• [Work instruction]:
In the records below, the line with "Multi-format text extraction" opens the range and the line with "To test the" closes it; print that range exactly and nothing else.

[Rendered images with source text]
[Start of section]
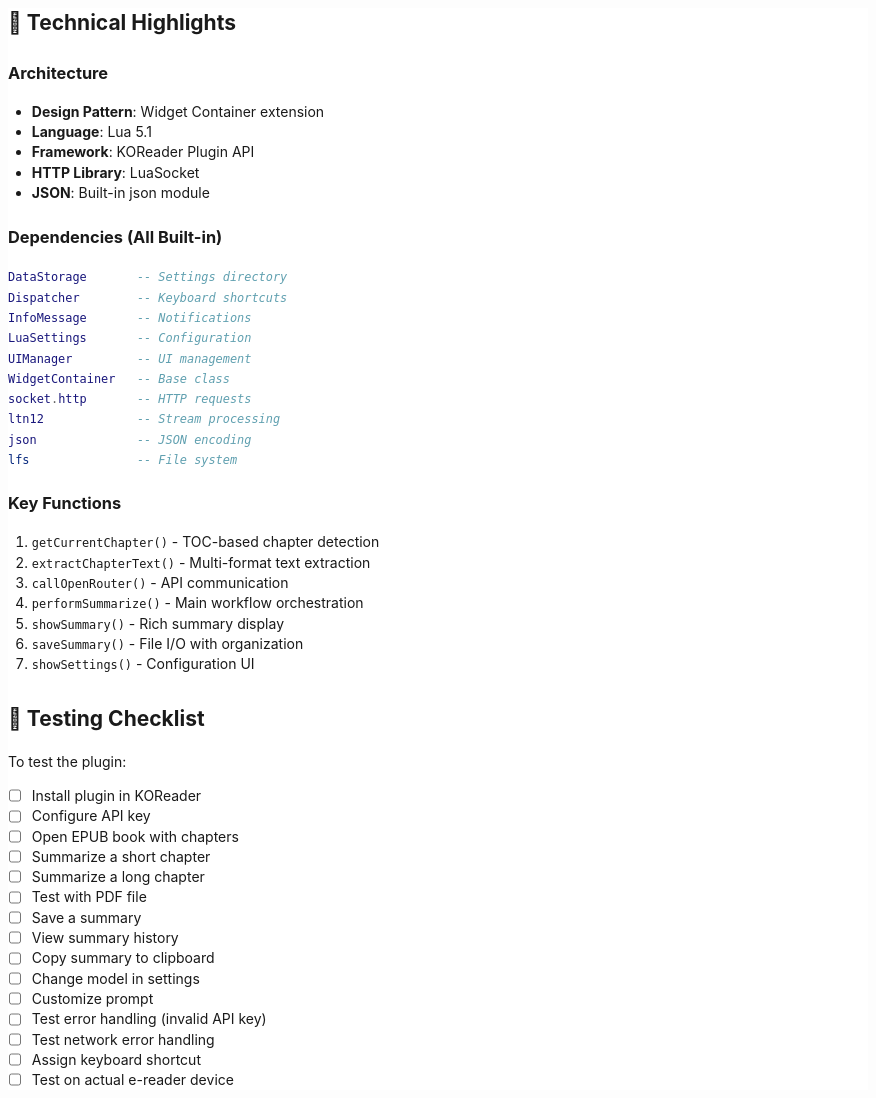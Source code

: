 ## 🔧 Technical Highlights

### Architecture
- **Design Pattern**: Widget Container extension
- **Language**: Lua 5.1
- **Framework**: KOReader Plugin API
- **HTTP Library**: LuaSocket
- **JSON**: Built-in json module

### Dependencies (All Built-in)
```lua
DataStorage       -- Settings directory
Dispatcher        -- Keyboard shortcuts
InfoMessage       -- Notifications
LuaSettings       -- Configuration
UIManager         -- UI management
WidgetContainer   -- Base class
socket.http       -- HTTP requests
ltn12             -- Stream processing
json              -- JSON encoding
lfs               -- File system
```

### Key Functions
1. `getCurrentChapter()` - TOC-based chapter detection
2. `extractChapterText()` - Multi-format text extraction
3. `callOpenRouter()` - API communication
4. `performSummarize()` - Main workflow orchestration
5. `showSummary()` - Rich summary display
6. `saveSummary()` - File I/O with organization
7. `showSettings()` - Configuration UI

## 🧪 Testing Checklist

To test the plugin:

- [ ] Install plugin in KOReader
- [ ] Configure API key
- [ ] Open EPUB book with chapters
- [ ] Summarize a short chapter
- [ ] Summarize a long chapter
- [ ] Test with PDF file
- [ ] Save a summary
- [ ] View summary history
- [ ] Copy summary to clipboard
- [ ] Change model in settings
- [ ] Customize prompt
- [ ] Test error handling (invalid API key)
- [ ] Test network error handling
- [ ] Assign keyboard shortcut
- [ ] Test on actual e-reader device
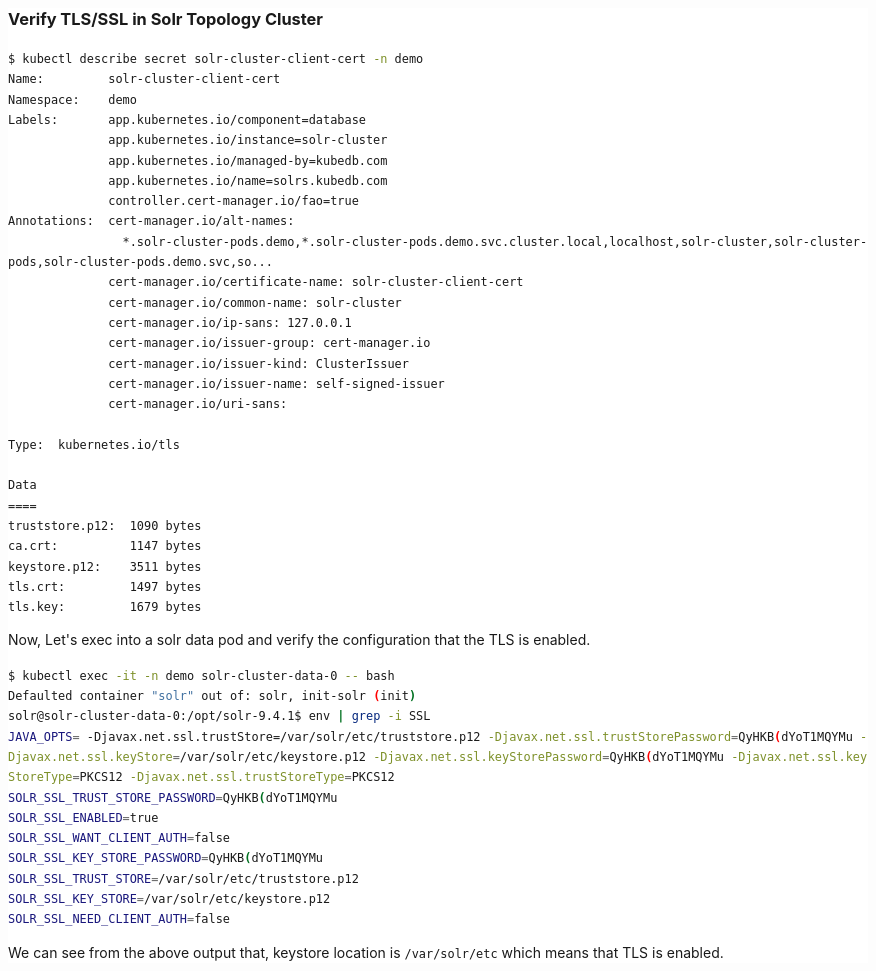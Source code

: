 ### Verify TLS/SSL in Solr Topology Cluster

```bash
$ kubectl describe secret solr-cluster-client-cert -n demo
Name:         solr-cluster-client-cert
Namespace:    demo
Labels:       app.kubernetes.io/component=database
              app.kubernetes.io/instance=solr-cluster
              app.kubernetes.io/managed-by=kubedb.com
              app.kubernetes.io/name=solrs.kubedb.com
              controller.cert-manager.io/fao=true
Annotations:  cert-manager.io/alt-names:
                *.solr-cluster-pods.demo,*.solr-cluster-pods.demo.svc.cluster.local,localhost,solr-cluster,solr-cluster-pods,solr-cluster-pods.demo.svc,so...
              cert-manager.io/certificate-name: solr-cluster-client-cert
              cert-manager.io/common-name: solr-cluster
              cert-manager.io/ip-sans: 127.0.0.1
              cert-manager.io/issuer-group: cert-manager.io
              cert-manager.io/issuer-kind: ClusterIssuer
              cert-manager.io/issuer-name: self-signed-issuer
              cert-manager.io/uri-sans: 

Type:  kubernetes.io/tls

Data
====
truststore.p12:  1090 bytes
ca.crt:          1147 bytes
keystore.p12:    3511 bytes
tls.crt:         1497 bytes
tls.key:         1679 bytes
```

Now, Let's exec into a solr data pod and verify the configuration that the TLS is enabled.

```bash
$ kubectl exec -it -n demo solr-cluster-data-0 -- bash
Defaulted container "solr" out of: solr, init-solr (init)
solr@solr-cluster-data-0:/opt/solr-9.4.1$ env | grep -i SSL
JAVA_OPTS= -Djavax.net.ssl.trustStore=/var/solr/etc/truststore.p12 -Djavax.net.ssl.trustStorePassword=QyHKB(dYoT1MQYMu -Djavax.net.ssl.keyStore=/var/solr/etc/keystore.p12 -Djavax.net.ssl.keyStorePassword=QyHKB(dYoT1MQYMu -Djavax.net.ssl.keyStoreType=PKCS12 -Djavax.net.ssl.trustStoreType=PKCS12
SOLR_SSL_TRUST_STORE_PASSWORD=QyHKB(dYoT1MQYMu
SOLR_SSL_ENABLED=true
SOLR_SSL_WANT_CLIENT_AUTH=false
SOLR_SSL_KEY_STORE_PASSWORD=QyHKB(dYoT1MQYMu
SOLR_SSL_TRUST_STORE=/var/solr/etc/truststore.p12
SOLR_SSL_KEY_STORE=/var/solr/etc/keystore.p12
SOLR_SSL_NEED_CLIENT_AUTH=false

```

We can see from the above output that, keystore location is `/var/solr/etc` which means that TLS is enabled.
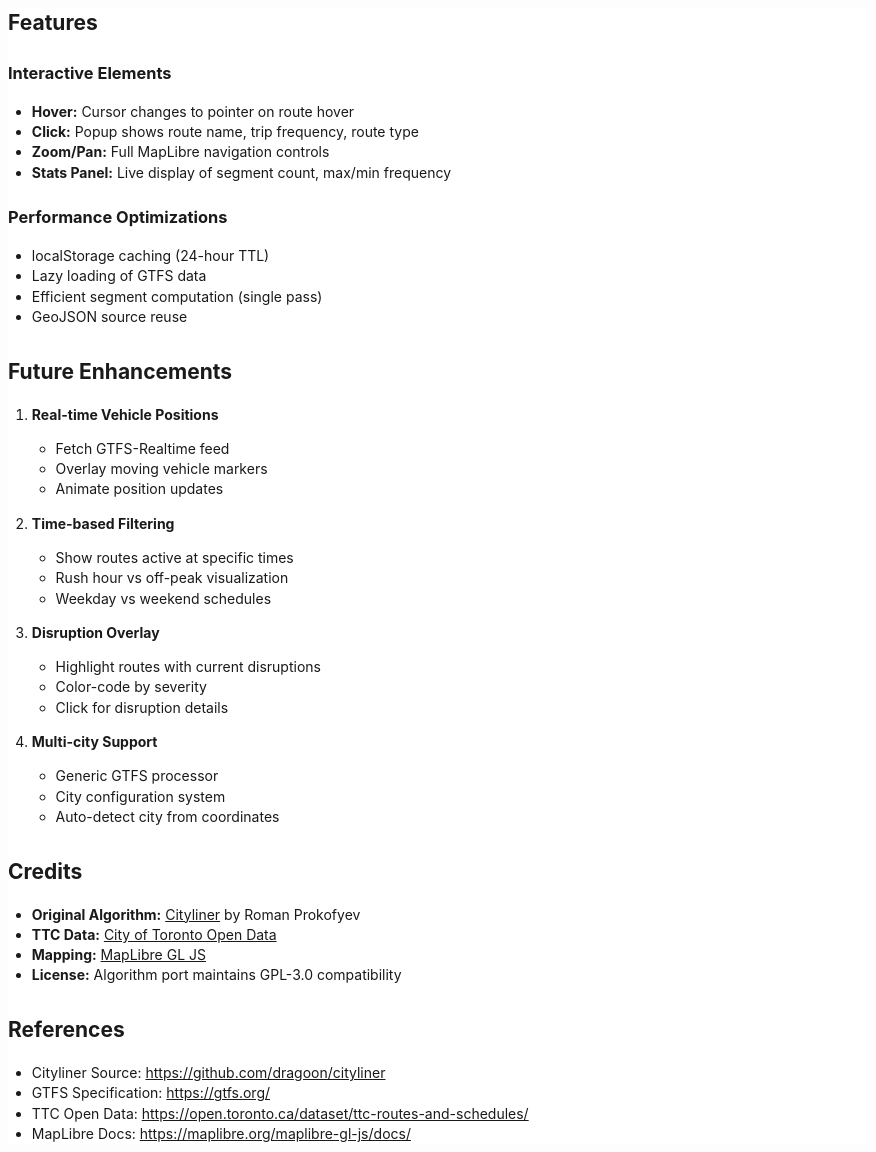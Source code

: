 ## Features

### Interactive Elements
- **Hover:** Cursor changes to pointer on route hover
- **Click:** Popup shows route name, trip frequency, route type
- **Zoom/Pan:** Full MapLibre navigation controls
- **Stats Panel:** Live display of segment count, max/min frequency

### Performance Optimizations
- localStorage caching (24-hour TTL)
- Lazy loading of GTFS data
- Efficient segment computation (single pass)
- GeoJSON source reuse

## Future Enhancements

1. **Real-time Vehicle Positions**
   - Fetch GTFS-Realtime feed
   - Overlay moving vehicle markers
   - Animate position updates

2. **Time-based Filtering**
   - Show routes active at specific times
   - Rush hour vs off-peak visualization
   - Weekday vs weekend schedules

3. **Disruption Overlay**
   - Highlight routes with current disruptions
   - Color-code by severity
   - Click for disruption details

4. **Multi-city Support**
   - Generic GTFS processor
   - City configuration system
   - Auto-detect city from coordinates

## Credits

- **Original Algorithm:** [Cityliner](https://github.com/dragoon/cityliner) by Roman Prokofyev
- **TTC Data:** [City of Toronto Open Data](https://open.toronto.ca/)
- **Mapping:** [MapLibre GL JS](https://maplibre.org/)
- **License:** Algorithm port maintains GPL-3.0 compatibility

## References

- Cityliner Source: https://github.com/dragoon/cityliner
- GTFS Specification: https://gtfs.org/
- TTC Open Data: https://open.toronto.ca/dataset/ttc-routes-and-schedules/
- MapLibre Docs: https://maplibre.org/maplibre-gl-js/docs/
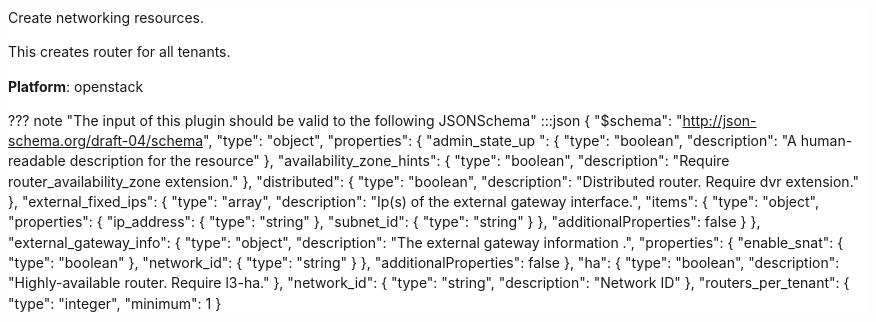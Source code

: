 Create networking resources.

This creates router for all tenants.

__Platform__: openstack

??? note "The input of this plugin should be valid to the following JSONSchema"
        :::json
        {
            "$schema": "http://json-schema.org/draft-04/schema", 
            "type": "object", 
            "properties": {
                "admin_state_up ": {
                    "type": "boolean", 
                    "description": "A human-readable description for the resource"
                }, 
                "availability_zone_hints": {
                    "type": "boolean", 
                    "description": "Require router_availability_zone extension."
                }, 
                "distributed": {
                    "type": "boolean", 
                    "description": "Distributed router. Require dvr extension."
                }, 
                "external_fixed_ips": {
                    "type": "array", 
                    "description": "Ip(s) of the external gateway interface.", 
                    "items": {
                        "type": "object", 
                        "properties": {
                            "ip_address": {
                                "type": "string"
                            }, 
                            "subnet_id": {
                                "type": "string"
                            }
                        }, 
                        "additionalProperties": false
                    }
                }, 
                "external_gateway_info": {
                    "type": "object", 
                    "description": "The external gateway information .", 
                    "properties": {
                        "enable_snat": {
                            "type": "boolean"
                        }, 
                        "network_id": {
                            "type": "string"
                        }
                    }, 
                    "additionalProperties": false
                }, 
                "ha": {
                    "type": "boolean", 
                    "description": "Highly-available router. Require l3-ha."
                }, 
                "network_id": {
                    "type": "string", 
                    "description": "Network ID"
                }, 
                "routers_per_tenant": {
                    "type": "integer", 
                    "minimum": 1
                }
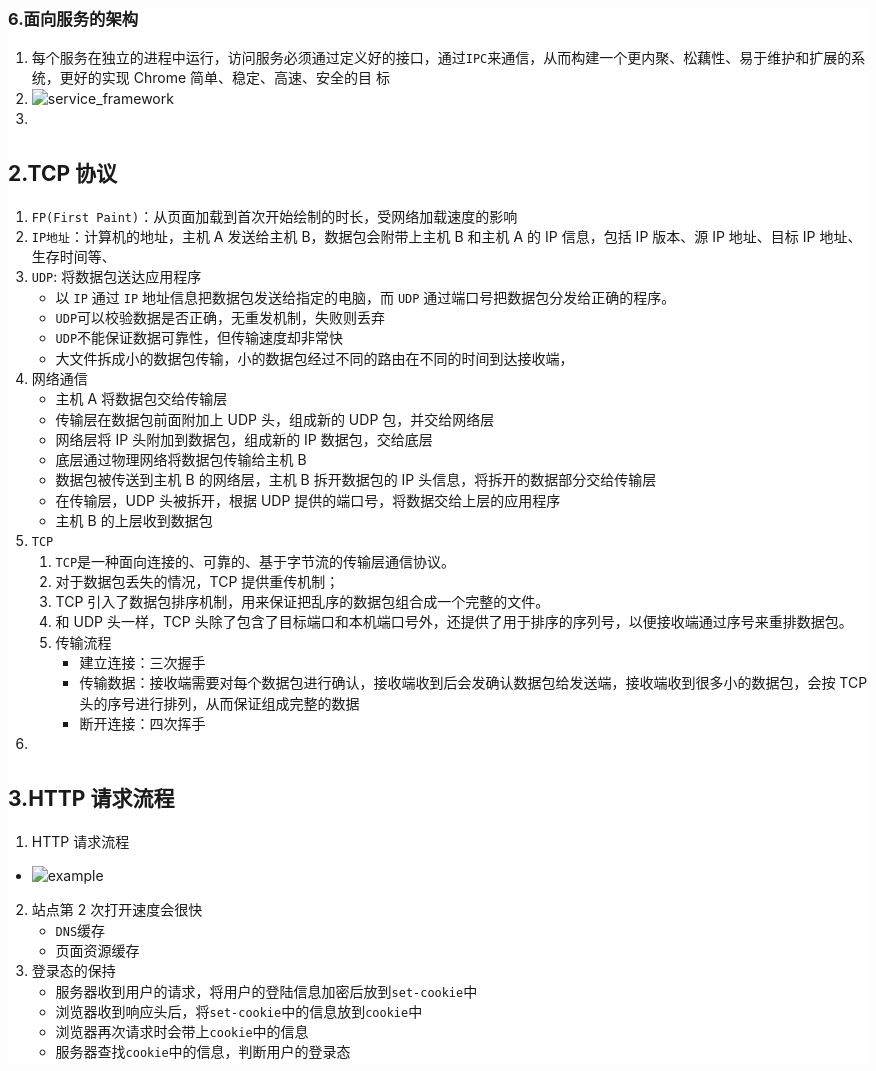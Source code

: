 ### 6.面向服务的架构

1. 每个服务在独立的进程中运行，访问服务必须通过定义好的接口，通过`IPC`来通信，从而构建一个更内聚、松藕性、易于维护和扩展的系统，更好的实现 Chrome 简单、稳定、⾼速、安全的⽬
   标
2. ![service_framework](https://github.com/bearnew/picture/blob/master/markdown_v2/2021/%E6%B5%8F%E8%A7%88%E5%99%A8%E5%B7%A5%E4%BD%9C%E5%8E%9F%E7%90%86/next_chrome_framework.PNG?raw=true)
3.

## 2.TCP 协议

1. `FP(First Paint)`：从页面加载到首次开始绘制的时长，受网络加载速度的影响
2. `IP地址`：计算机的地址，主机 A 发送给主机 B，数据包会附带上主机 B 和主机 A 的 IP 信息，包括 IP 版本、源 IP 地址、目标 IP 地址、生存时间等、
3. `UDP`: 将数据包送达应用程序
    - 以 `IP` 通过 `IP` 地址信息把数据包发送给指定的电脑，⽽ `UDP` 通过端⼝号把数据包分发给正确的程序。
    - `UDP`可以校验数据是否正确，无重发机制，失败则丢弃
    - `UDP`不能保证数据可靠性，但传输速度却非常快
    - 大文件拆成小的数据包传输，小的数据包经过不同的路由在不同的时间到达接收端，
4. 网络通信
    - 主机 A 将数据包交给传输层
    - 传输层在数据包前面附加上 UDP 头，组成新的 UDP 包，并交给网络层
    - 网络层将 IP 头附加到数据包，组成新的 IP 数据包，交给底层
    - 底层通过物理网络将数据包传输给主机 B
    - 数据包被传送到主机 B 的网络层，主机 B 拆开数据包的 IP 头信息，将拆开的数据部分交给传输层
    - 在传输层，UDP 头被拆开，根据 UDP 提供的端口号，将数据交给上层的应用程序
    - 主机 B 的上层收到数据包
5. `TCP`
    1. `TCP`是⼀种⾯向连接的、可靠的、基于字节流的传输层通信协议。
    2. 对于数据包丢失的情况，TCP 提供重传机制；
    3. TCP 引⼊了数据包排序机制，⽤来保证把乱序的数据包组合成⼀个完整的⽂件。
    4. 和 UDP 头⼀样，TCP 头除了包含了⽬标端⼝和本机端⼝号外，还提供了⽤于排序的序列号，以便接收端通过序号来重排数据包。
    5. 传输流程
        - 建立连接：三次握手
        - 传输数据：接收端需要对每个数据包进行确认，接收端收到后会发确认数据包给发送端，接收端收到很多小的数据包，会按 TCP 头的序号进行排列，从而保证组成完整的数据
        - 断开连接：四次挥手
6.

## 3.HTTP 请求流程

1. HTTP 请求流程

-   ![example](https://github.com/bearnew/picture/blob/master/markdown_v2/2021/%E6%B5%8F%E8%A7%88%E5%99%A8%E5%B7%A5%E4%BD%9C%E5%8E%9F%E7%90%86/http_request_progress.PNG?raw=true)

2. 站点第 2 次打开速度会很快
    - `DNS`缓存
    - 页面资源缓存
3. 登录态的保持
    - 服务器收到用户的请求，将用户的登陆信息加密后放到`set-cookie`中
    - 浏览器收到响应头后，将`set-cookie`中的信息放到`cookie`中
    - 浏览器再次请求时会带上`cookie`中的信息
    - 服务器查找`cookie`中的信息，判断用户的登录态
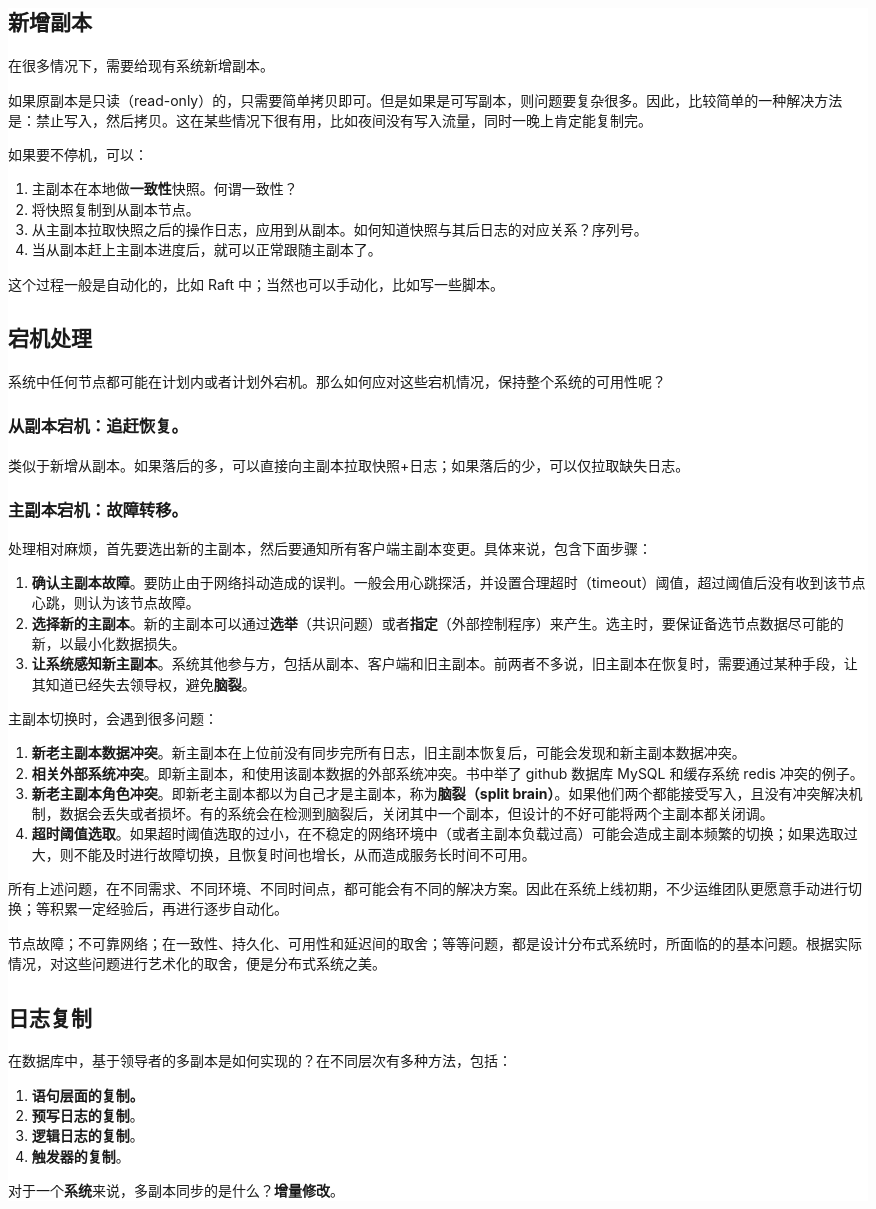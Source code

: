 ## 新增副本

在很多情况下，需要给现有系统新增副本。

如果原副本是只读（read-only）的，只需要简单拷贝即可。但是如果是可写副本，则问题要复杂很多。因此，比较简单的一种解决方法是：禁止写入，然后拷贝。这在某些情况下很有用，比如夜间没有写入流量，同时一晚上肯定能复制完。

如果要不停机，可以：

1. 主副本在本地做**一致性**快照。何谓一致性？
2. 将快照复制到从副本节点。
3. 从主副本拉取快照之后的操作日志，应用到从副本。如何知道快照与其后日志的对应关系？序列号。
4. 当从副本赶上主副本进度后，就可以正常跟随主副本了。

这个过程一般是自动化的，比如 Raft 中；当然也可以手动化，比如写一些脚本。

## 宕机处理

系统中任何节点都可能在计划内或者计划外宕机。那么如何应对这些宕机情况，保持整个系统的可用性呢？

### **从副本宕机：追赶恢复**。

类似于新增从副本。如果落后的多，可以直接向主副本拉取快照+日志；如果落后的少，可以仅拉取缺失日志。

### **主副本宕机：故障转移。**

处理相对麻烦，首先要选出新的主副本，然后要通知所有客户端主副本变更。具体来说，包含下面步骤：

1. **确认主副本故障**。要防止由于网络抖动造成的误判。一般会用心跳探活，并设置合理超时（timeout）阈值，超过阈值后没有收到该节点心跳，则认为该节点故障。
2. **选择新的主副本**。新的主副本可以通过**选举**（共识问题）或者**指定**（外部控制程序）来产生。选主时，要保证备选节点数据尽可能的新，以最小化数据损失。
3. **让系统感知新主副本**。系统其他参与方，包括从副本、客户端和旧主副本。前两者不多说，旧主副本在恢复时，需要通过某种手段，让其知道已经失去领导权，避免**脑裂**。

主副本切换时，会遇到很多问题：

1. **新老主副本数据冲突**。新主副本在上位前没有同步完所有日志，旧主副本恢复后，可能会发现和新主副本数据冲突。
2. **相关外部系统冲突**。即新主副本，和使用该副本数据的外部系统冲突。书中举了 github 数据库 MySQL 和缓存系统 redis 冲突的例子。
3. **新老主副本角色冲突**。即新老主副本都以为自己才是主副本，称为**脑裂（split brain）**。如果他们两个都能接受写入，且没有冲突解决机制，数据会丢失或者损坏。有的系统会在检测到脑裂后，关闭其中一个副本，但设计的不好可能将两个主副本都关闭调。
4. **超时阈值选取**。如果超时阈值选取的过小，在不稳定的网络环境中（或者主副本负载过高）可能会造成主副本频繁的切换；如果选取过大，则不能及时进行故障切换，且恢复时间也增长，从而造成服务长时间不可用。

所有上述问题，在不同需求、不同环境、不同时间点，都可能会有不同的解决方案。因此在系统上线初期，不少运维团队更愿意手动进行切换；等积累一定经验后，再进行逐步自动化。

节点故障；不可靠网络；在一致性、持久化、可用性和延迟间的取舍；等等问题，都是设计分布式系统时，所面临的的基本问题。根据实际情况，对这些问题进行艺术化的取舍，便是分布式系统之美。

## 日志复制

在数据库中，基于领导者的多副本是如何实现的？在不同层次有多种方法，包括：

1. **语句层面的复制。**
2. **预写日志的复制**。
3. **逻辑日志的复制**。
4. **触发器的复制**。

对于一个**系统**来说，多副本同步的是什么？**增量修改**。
[End of section]
• [Task response]:
2. `extractChapterText()` - Multi-format text extraction
3. `callOpenRouter()` - API communication
4. `performSummarize()` - Main workflow orchestration
5. `showSummary()` - Rich summary display
6. `saveSummary()` - File I/O with organization
7. `showSettings()` - Configuration UI

## 🧪 Testing Checklist

To test the plugin:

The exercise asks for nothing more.